CODEWITHSUNDEEP
javabytetwos-complement
Fred37b
Fred37b

Reputation: 854

How to convert two's complement binary byte[] to decimal?

I receive datas, from a RS422 communication, in a byte tab (byte[]).

Some of my data are in two's complement binary with the following rules :

Significant bits   Two's complement
MSB  LSB
00000000           0
00000001           + LSB
01111111           + MSB - LSB
10000000           - MSB
10000001           - MSB + LSB
11111111           - LSB

To convert byte[] data to decimal, in pure binary, I use the following code :

Byte b05 = new Byte(new Integer(0x7A).byteValue()); // I use those bytes for my test
Byte b06 = new Byte(new Integer(0x00).byteValue());

Byte[] byteTabDay = new Byte[2] ;
byteTabDay[0] = b05 ;
byteTabDay[1] = b06 ;    

int valueDay  =  byteTabDay[1] << 8 | byteTabDay[0] ; 
System.out.println("day :" + valueDay); // print 122

But I don't know how to convert, like previously, byte[] that contain two's complement binary data like that:

Byte b20 = new Byte(new Integer(0x00).byteValue());
Byte b21 = new Byte(new Integer(0xFF).byteValue());
Byte b22 = new Byte(new Integer(0x3C).byteValue());

Those data contain, in theory, the value (more or less) : 1176

So I need help cause I don't understand how I can convert my byte data which contains two's complement binary to decimal.

Upvotes: 1

Views: 10707

Answers (2)

Joop Eggen
Joop Eggen

Reputation: 109547

Two's complement binary is the standard for representing numbers with negative numbers included.

For three-bit numbers:

      Base 2     (One's       Two's
                 complement)  complement
000 =  0
001 =  1
010 =  2
011 =  3
100 =  4             -3         -4
101 =  5             -2         -3
110 =  6             -1         -2
111 =  7             -0         -1

Java assumes two's complement: the most significant bit being 1 means negative.. Also in java byte, short, int, long are signed.

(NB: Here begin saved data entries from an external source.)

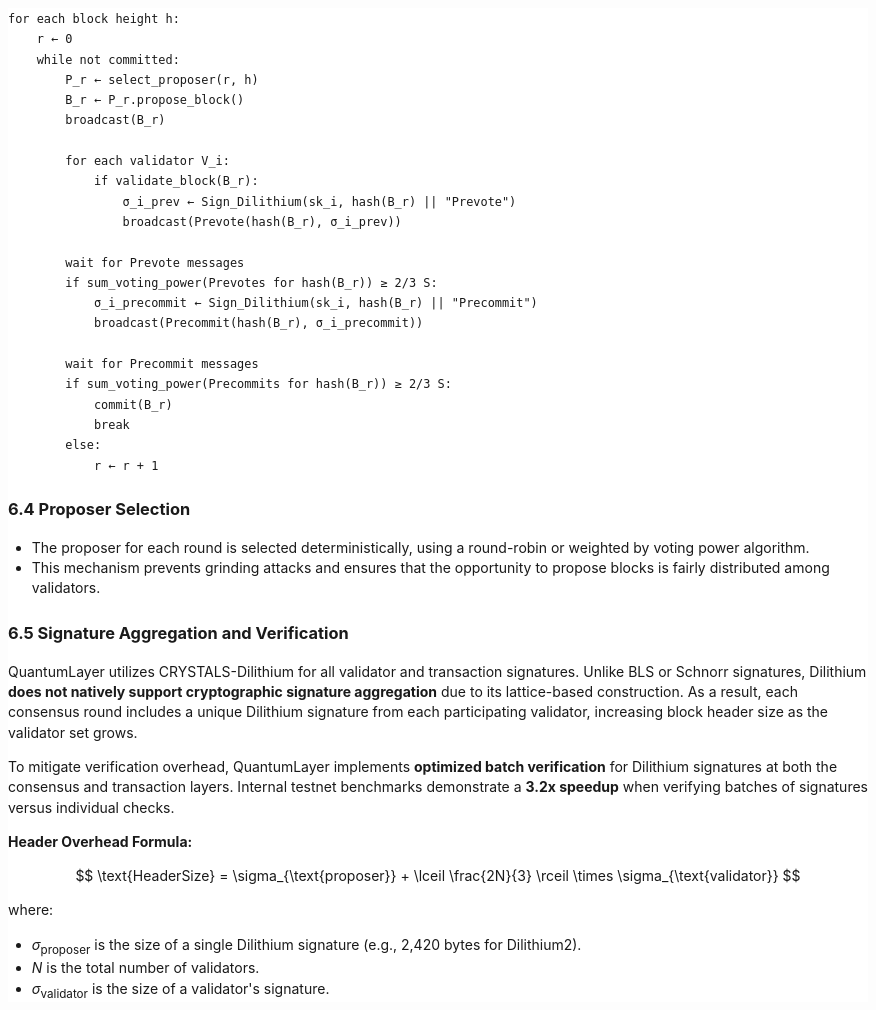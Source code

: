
 ```pseudocode
for each block height h:
    r ← 0
    while not committed:
        P_r ← select_proposer(r, h)
        B_r ← P_r.propose_block()
        broadcast(B_r)

        for each validator V_i:
            if validate_block(B_r):
                σ_i_prev ← Sign_Dilithium(sk_i, hash(B_r) || "Prevote")
                broadcast(Prevote(hash(B_r), σ_i_prev))

        wait for Prevote messages
        if sum_voting_power(Prevotes for hash(B_r)) ≥ 2/3 S:
            σ_i_precommit ← Sign_Dilithium(sk_i, hash(B_r) || "Precommit")
            broadcast(Precommit(hash(B_r), σ_i_precommit))

        wait for Precommit messages
        if sum_voting_power(Precommits for hash(B_r)) ≥ 2/3 S:
            commit(B_r)
            break
        else:
            r ← r + 1
```

### 6.4 Proposer Selection

- The proposer for each round is selected deterministically, using a round-robin or weighted by voting power algorithm.
- This mechanism prevents grinding attacks and ensures that the opportunity to propose blocks is fairly distributed among validators.

### 6.5 Signature Aggregation and Verification

QuantumLayer utilizes CRYSTALS-Dilithium for all validator and transaction signatures. Unlike BLS or Schnorr signatures, Dilithium **does not natively support cryptographic signature aggregation** due to its lattice-based construction. As a result, each consensus round includes a unique Dilithium signature from each participating validator, increasing block header size as the validator set grows.

To mitigate verification overhead, QuantumLayer implements **optimized batch verification** for Dilithium signatures at both the consensus and transaction layers. Internal testnet benchmarks demonstrate a **3.2x speedup** when verifying batches of signatures versus individual checks.

**Header Overhead Formula:**

$$
\text{HeaderSize} = \sigma_{\text{proposer}} + \lceil \frac{2N}{3} \rceil \times \sigma_{\text{validator}}
$$

where:

- $\sigma_{\text{proposer}}$ is the size of a single Dilithium signature (e.g., 2,420 bytes for Dilithium2).
- $N$ is the total number of validators.
- $\sigma_{\text{validator}}$ is the size of a validator's signature.
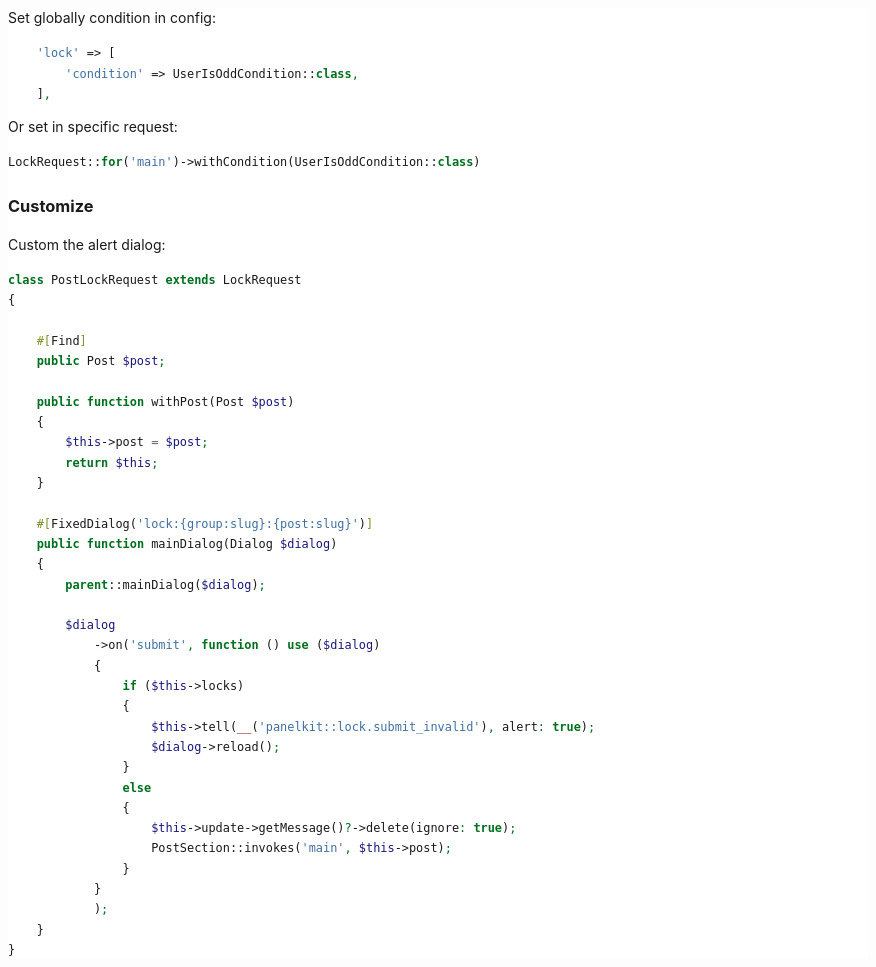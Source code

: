 Set globally condition in config:

```php
    'lock' => [
        'condition' => UserIsOddCondition::class,
    ],
```

Or set in specific request:

```php
LockRequest::for('main')->withCondition(UserIsOddCondition::class)
```



### Customize

Custom the alert dialog:

```php
class PostLockRequest extends LockRequest
{

    #[Find]
    public Post $post;
    
    public function withPost(Post $post)
    {
        $this->post = $post;
        return $this;
    }

    #[FixedDialog('lock:{group:slug}:{post:slug}')]
    public function mainDialog(Dialog $dialog)
    {
        parent::mainDialog($dialog);
        
        $dialog
            ->on('submit', function () use ($dialog)
            {
                if ($this->locks)
                {
                    $this->tell(__('panelkit::lock.submit_invalid'), alert: true);
                    $dialog->reload();
                }
                else
                {
                    $this->update->getMessage()?->delete(ignore: true);
                    PostSection::invokes('main', $this->post);
                }
            }
            );
    }
}
```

As an aside, you used the Object wrappers for the primitive types. Primitive types are more immediate.

byte b05 = (byte) 0x7A;
byte b06 = (byte) 0x00; // MSB, positive as < 0x80

nyte[] byteTabDay = new byte[2];
byteTabDay[0] = b05;
byteTabDay[1] = b06;    

int valueDay  =  ((int) byteTabDay[1]) << 8) | (0xFF & byteTabDay[0]); 
System.out.println("day :" + valueDay); // print 122

What one has to do: keep the sign extension of the most significant byte, but for other bytes keep them to 8 bits by masking them with 0xFF.

Upvotes: 2

Holger
Holger

Reputation: 298143

The easiest way to convert an arbitrary byte array containing a two’s complement value to a decimal representation is new BigInteger(bytearray).toString().

This, however, expects the data to be in the big endian byte order. If the data is in little endian order as it seems in your question, you have to reverse it for the use with BigInteger.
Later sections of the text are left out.